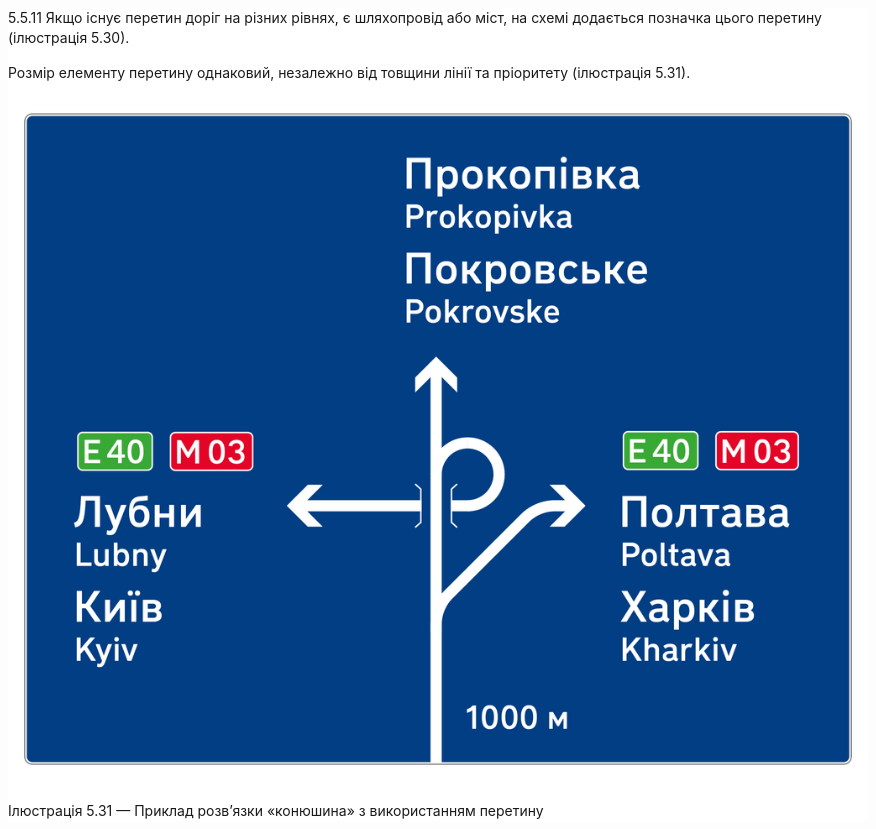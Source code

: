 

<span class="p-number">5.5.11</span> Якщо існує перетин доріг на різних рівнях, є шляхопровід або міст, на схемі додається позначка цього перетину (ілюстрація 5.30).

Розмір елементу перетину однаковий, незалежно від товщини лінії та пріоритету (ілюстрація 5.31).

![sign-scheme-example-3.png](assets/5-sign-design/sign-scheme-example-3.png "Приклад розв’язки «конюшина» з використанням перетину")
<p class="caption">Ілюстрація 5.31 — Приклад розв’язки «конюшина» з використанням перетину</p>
____________
*What the task requires:* Exact repetition of the data is needed, with no images retained.

*Output below:*
Source code

: 

<span class="p-number">5.5.11</span> Якщо існує перетин доріг на різних рівнях, є шляхопровід або міст, на схемі додається позначка цього перетину (ілюстрація 5.30).

Розмір елементу перетину однаковий, незалежно від товщини лінії та пріоритету (ілюстрація 5.31).

![sign-scheme-example-3.png](assets/5-sign-design/sign-scheme-example-3.png "Приклад розв’язки «конюшина» з використанням перетину")
<p class="caption">Ілюстрація 5.31 — Приклад розв’язки «конюшина» з використанням перетину</p>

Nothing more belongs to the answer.